Sarah Constible and Richard Clarkin (Bruce Monk)
While the two women fight together to get women the vote (which they accomplished in Manitoba in 1916), the First World War splits them on the issues of conscription - and whether immigrant women should be allowed to vote as well as British- and Canadian-born "Empire women" (McClung supported conscription and opposed giving immigrant women the right to vote - Beynon fought her on both counts).
And so The Fighting Days
becomes a play of battles - the fight for women's right to vote, the fight over which women should get to vote, and the fight over whether fighting for peace is logical... all set against the backdrop of one of the most destructive conflicts the world has ever seen.The Fighting Days
deals with big ideas and big events, but Robb Paterson's production is not helped by the fact that Brian Perchaluk's set is presided over by large letters hanging over the stage, spelling out words like "Freedom," "Democracy," "Women," and "Suffrage." Subtle, this ain't. And Lill's characters, while complex in their motivations, do occasionally feel like mouthpieces for competing ideologies.
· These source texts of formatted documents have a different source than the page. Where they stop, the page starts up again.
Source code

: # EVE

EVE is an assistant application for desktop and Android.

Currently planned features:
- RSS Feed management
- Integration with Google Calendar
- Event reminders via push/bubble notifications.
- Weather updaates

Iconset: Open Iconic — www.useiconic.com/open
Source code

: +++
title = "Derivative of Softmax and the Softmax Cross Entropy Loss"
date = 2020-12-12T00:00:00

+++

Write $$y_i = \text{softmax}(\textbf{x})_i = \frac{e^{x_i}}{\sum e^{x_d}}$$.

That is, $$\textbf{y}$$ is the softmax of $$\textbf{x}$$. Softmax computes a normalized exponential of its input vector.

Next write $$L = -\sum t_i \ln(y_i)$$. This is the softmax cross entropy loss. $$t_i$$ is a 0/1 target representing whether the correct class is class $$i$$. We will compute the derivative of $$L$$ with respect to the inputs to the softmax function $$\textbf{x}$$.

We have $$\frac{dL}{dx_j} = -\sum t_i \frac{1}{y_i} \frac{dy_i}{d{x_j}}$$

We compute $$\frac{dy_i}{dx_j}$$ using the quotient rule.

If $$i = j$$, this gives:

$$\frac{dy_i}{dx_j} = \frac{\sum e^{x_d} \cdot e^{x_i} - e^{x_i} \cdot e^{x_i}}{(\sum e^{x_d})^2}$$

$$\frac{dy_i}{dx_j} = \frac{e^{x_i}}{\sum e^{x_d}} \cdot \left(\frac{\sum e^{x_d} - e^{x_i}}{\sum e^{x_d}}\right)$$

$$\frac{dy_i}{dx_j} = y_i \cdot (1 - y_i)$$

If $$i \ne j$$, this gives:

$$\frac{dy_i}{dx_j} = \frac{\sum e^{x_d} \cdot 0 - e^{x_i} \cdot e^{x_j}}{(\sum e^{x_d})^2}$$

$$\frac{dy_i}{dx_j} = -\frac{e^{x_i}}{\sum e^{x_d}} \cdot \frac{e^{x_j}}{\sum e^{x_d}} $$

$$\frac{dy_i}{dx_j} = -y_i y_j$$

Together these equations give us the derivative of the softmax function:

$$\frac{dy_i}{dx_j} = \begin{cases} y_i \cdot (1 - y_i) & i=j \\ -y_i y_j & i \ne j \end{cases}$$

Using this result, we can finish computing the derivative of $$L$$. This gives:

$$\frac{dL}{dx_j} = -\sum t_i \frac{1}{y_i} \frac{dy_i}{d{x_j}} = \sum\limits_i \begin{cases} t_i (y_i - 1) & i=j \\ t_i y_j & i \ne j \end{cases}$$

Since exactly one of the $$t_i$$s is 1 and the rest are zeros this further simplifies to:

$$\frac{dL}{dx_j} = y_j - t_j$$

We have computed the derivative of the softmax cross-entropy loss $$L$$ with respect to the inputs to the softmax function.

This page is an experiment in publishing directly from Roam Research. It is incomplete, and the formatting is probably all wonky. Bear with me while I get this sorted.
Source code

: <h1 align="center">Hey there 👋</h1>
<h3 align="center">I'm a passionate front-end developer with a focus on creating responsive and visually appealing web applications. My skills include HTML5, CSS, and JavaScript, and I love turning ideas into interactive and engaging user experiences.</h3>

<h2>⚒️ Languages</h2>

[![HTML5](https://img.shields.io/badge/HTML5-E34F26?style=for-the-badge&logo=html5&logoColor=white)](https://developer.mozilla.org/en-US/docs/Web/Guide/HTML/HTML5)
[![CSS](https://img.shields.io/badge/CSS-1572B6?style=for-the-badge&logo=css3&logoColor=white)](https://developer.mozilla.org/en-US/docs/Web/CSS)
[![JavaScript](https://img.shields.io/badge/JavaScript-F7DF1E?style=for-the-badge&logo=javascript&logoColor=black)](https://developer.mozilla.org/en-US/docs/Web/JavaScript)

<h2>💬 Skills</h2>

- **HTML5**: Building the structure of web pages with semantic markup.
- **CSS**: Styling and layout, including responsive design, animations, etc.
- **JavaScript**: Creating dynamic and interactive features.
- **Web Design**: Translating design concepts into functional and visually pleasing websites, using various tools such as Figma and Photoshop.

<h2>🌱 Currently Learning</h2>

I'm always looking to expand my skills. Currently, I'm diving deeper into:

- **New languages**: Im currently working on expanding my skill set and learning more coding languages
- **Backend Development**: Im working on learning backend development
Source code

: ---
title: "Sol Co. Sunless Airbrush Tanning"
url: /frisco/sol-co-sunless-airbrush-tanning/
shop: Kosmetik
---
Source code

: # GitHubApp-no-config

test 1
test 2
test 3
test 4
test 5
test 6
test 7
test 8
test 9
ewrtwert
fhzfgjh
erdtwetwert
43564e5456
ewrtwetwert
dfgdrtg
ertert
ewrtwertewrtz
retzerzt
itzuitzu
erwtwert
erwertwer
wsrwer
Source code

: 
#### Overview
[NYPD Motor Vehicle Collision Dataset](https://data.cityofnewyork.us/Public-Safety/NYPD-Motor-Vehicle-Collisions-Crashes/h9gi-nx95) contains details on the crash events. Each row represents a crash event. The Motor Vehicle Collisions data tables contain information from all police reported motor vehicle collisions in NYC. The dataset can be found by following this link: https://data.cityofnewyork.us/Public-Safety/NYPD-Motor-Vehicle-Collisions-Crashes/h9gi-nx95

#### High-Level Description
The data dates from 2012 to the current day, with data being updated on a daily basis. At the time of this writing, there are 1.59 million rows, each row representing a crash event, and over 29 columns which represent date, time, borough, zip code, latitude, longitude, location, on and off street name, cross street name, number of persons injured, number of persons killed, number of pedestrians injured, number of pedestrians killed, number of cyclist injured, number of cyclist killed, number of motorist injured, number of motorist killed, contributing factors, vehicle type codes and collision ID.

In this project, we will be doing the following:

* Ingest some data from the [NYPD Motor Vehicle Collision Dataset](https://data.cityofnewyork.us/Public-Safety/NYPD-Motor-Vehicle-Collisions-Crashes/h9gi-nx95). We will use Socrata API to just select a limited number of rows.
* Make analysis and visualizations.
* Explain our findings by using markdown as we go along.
These flaws, though, are largely outweighed by the play's, and production's, strengths - Paterson paces the two-hour show smartly, and his cast deliver fine performances. As George McNair, the editor of the newspaper where Francis works (and the only fictional character in Lill's play), Richard Clarkin delivers much-needed laughs as the crusty Scotsman with a heart of gold. And in a moving final scene, where Francis essentially speaks down the years to us, Constible finds a depth in the character that demonstrates why she's regarded as one of the city's best actors (and highlights Lill's writing at its powerful best).
Excepting the unnecessary slogans, Perchaluk's rotating set is cleverly designed, and his costume work gives the period piece an elegant look.
And Lill's play proves its quality in that it remains relevant - a reference to soldiers "fighting for democracy so that you and I can live in freedom" sounds strangely contemporary, though from a play written nearly 30 years ago and spoken by characters living in 1917. And the fact that Francis is, in one scene, literally prevented from presenting her point of view by being shouted down could easily be a commentary on the sad state of political discourse today.
Altogether, The Fighting Days
still has much to say to a Manitoba audience. And it's good to see Lill's play come home.